Stored data entries
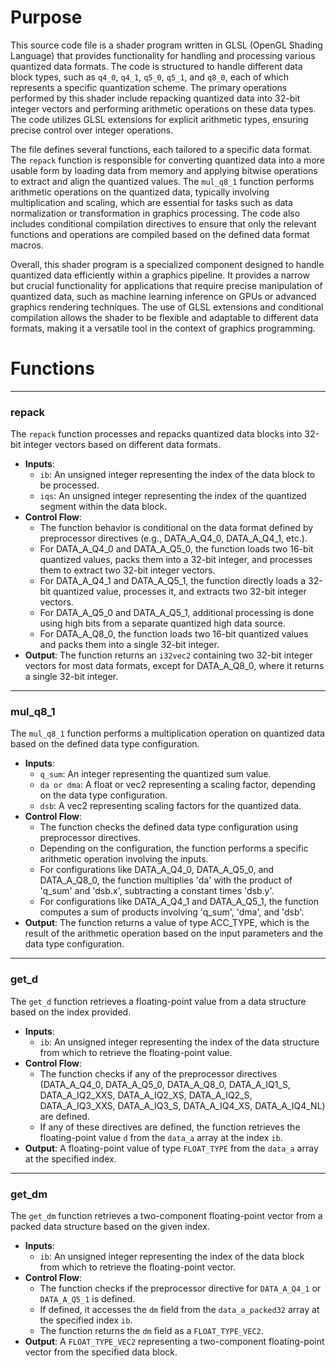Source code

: # Purpose
This source code file is a shader program written in GLSL (OpenGL Shading Language) that provides functionality for handling and processing various quantized data formats. The code is structured to handle different data block types, such as `q4_0`, `q4_1`, `q5_0`, `q5_1`, and `q8_0`, each of which represents a specific quantization scheme. The primary operations performed by this shader include repacking quantized data into 32-bit integer vectors and performing arithmetic operations on these data types. The code utilizes GLSL extensions for explicit arithmetic types, ensuring precise control over integer operations.

The file defines several functions, each tailored to a specific data format. The `repack` function is responsible for converting quantized data into a more usable form by loading data from memory and applying bitwise operations to extract and align the quantized values. The `mul_q8_1` function performs arithmetic operations on the quantized data, typically involving multiplication and scaling, which are essential for tasks such as data normalization or transformation in graphics processing. The code also includes conditional compilation directives to ensure that only the relevant functions and operations are compiled based on the defined data format macros.

Overall, this shader program is a specialized component designed to handle quantized data efficiently within a graphics pipeline. It provides a narrow but crucial functionality for applications that require precise manipulation of quantized data, such as machine learning inference on GPUs or advanced graphics rendering techniques. The use of GLSL extensions and conditional compilation allows the shader to be flexible and adaptable to different data formats, making it a versatile tool in the context of graphics programming.
# Functions

---
### repack
The `repack` function processes and repacks quantized data blocks into 32-bit integer vectors based on different data formats.
- **Inputs**:
    - `ib`: An unsigned integer representing the index of the data block to be processed.
    - `iqs`: An unsigned integer representing the index of the quantized segment within the data block.
- **Control Flow**:
    - The function behavior is conditional on the data format defined by preprocessor directives (e.g., DATA_A_Q4_0, DATA_A_Q4_1, etc.).
    - For DATA_A_Q4_0 and DATA_A_Q5_0, the function loads two 16-bit quantized values, packs them into a 32-bit integer, and processes them to extract two 32-bit integer vectors.
    - For DATA_A_Q4_1 and DATA_A_Q5_1, the function directly loads a 32-bit quantized value, processes it, and extracts two 32-bit integer vectors.
    - For DATA_A_Q5_0 and DATA_A_Q5_1, additional processing is done using high bits from a separate quantized high data source.
    - For DATA_A_Q8_0, the function loads two 16-bit quantized values and packs them into a single 32-bit integer.
- **Output**: The function returns an `i32vec2` containing two 32-bit integer vectors for most data formats, except for DATA_A_Q8_0, where it returns a single 32-bit integer.


---
### mul\_q8\_1
The `mul_q8_1` function performs a multiplication operation on quantized data based on the defined data type configuration.
- **Inputs**:
    - `q_sum`: An integer representing the quantized sum value.
    - `da or dma`: A float or vec2 representing a scaling factor, depending on the data type configuration.
    - `dsb`: A vec2 representing scaling factors for the quantized data.
- **Control Flow**:
    - The function checks the defined data type configuration using preprocessor directives.
    - Depending on the configuration, the function performs a specific arithmetic operation involving the inputs.
    - For configurations like DATA_A_Q4_0, DATA_A_Q5_0, and DATA_A_Q8_0, the function multiplies 'da' with the product of 'q_sum' and 'dsb.x', subtracting a constant times 'dsb.y'.
    - For configurations like DATA_A_Q4_1 and DATA_A_Q5_1, the function computes a sum of products involving 'q_sum', 'dma', and 'dsb'.
- **Output**: The function returns a value of type ACC_TYPE, which is the result of the arithmetic operation based on the input parameters and the data type configuration.


---
### get\_d
The `get_d` function retrieves a floating-point value from a data structure based on the index provided.
- **Inputs**:
    - `ib`: An unsigned integer representing the index of the data structure from which to retrieve the floating-point value.
- **Control Flow**:
    - The function checks if any of the preprocessor directives (DATA_A_Q4_0, DATA_A_Q5_0, DATA_A_Q8_0, DATA_A_IQ1_S, DATA_A_IQ2_XXS, DATA_A_IQ2_XS, DATA_A_IQ2_S, DATA_A_IQ3_XXS, DATA_A_IQ3_S, DATA_A_IQ4_XS, DATA_A_IQ4_NL) are defined.
    - If any of these directives are defined, the function retrieves the floating-point value `d` from the `data_a` array at the index `ib`.
- **Output**: A floating-point value of type `FLOAT_TYPE` from the `data_a` array at the specified index.


---
### get\_dm
The `get_dm` function retrieves a two-component floating-point vector from a packed data structure based on the given index.
- **Inputs**:
    - `ib`: An unsigned integer representing the index of the data block from which to retrieve the floating-point vector.
- **Control Flow**:
    - The function checks if the preprocessor directive for `DATA_A_Q4_1` or `DATA_A_Q5_1` is defined.
    - If defined, it accesses the `dm` field from the `data_a_packed32` array at the specified index `ib`.
    - The function returns the `dm` field as a `FLOAT_TYPE_VEC2`.
- **Output**: A `FLOAT_TYPE_VEC2` representing a two-component floating-point vector from the specified data block.



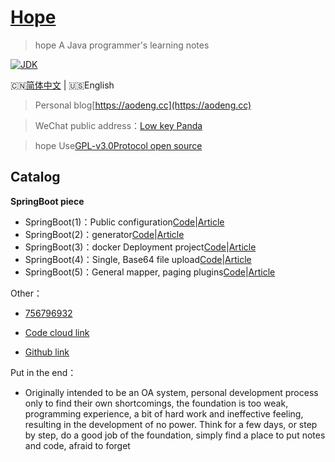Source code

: <h1><a href="#">Hope</a></h1>

>hope A Java programmer's learning notes

[![JDK](https://img.shields.io/badge/JDK-1.8-yellow.svg)](#)

🇨🇳[简体中文](./README.md) | 🇺🇸English

>Personal blog[https://aodeng.cc](https://aodeng.cc)

>WeChat public address：[Low key Panda](https://mp.weixin.qq.com/s/l5t8WSCG_-shiD4BPpLYiw) 

>hope Use[GPL-v3.0Protocol open source](https://github.com/java-aodeng/hope/blob/master/LICENSE)

## Catalog

**SpringBoot piece**

- SpringBoot(1)：Public configuration[Code](https://github.com/java-aodeng/hope/tree/master/springboot1-public-pom)|[Article](https://aodeng.cc/archives/springboot-yi)
- SpringBoot(2)：generator[Code](https://github.com/java-aodeng/hope/tree/master/springboot2-generator)|[Article](https://aodeng.cc/archives/springboot-er)
- SpringBoot(3)：docker Deployment project[Code](https://github.com/java-aodeng/hope/tree/master/springboot3-docker)|[Article](https://aodeng.cc/archives/springbootliu)
- SpringBoot(4)：Single, Base64 file upload[Code](https://github.com/java-aodeng/hope/tree/master/springboot4-file-upload)|[Article](https://aodeng.cc/archives/springbootqi)
- SpringBoot(5)：General mapper, paging plugins[Code](https://github.com/java-aodeng/hope/tree/master/springboot5-mapper-pagehepler)|[Article](https://aodeng.cc/archives/springbootba)

Other：
- [756796932](https://jq.qq.com/?_wv=1027&k=5y4H7Nz) 

- [Code cloud link](https://gitee.com/java_aodeng/hope)

- [Github link](https://github.com/java-aodeng/hope)

Put in the end：
- Originally intended to be an OA system, personal development process only to find their own shortcomings, the foundation is too weak, programming experience, a bit of hard work and ineffective feeling, resulting in the development of no power. Think for a few days, or step by step, do a good job of the foundation, simply find a place to put notes and code, afraid to forget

▶ **REQUIRED WORK**: Return every line above that contains the word "them".

▶ **EXERCISE OUTPUT**:
    - For DATA_A_Q4_0 and DATA_A_Q5_0, the function loads two 16-bit quantized values, packs them into a 32-bit integer, and processes them to extract two 32-bit integer vectors.
    - For DATA_A_Q8_0, the function loads two 16-bit quantized values and packs them into a single 32-bit integer.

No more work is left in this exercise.